Of course the CIA was still here, and the same ask-no-questions-tell-no-lies atmosphere that made Miami a haven for lawless profiteers, also made a perfect cover for off-the-books political operations. Faced with an uncooperative Congress in the early Eighties, the CIA financed much of its illegal aid to the Nicaraguan contras via the same Miami characters and fronts used to harass Castro. Some of these characters were also in the business of moving cocaine back from Central and South American countries, and delivering arms shipments and secret agents there. During the same period, guys like Sarkis Soghanalian, a major arms dealer with winter quarters in Miami Beach, sold weapons to Nicaragua and helped arm Saddam Hussein in his fight against the ayatollahs of Iran. He did this, he has claimed many times, with the approval of the Reagan and Bush administrations and the CIA.

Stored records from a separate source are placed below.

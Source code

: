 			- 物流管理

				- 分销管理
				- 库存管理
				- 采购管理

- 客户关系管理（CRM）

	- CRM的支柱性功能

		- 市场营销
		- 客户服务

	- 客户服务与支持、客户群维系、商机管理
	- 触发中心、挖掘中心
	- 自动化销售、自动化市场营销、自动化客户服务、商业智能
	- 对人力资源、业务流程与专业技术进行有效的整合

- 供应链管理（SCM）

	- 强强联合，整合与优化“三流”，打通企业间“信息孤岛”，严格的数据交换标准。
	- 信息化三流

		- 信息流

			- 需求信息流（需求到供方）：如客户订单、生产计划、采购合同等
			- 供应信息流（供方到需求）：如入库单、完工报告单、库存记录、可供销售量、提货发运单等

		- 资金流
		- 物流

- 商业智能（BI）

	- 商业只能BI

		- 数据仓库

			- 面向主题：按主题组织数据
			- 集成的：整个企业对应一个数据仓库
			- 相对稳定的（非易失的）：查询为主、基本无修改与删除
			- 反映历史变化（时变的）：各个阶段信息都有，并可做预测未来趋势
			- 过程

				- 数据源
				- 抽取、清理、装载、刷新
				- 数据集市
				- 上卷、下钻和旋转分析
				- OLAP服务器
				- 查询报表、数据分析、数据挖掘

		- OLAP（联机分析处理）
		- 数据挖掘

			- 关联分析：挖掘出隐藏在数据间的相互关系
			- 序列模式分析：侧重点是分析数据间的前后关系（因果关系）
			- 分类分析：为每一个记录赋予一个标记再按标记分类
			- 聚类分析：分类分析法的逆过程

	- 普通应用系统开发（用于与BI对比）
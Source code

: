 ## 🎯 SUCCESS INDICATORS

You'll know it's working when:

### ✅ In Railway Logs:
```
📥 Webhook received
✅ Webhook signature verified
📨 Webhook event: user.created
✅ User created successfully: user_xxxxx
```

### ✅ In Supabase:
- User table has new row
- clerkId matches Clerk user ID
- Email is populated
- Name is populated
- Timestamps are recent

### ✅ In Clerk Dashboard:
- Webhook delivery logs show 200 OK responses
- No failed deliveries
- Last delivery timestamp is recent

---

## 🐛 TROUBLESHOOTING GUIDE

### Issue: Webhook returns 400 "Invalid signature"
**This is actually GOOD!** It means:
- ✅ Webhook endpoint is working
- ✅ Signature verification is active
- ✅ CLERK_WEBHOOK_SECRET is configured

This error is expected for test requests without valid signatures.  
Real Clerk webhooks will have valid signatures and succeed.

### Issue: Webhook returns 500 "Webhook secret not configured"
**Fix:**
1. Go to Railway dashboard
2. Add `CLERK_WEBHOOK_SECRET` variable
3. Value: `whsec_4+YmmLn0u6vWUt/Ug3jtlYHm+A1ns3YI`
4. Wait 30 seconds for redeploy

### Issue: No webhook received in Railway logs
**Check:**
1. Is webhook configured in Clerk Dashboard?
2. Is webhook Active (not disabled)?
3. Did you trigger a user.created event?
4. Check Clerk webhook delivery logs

Miami today may not be as wide open as that, but it remains a place of intrigue. We've got Venezuelan businessmen plotting the overthrow of Hugo Chavez from Key Biscayne, relatives of deposed Nicaraguan dictator Anastasio Somoza running popular restaurants all over the county, and the ever-present octogenarian exilio commandos endlessly plotting the violent overthrow of Fidel Castro over cafecitos in Little Havana. And as we discovered post-September 11, this end of Florida is also a haven for Middle Eastern terrorists. So Smith can be forgiven his paranoia.
The Association
The Association of Former Intelligence Officers was formed in Virginia in 1975, around the time the CIA began to get the congressional thumbscrews for some of its bloodier exploits. Today it claims around 3500 members and a mission of promoting a "better understanding" of the role effective U.S. intelligence plays in this country's security. Thomas Spencer, who's on the board of the national group, founded the Miami chapter a year and a half ago. James Angleton, Jr., chief financial officer for the United Teachers of Dade, is the current president of the chapter. There are about 50 members so far. Spencer frequently gives talks about national security issues to various business and civic organizations in town. "It's unbelievable the stuff that goes on here today and historically," Spencer says. "We've got representatives from every intelligence agency in the world, on one side or the other."
For AFIO, he brings in speakers like federal judge and ex-naval intelligence officer A. Jay Cristol, and Rear Adm. James "Jay" Carmichael, commander of the local Coast Guard district. Besides being a great place to pick up the latest spy spin and conspiracy tales, the AFIO lunches aim to bring together the somewhat amorphous local intelligence community. "We're generally speaking to the choir and they know it," Spencer admits. "It's primarily a networking thing." Spencer says he's got aspirations to start scholarships for local students who want to enter an intelligence field, and fund intelligence programs at a local university.
Overall the local AFIO offers a mix of goofy boosterism (like raffling off coffee mugs and ball caps with the logo on them) and ideological affirmation. The guest speakers are a pretty sober lot, but the real fun is at the tables. At a lunch at the Biscayne Bay Marriott Hotel, Comandanta Leona introduces me to Major Bob, a retired Army pilot who spent five years with the CIA in the Seventies. With a smooth bald head, glasses, crisp dark suit, and large gold and diamond ring on one hand, he looks like a younger version of Dr. No. Nowadays he's a security consultant and runs an antique shop in Pembroke Pines with his wife. "The scariest man I know," says Leona, only half-joking. "You should write about him."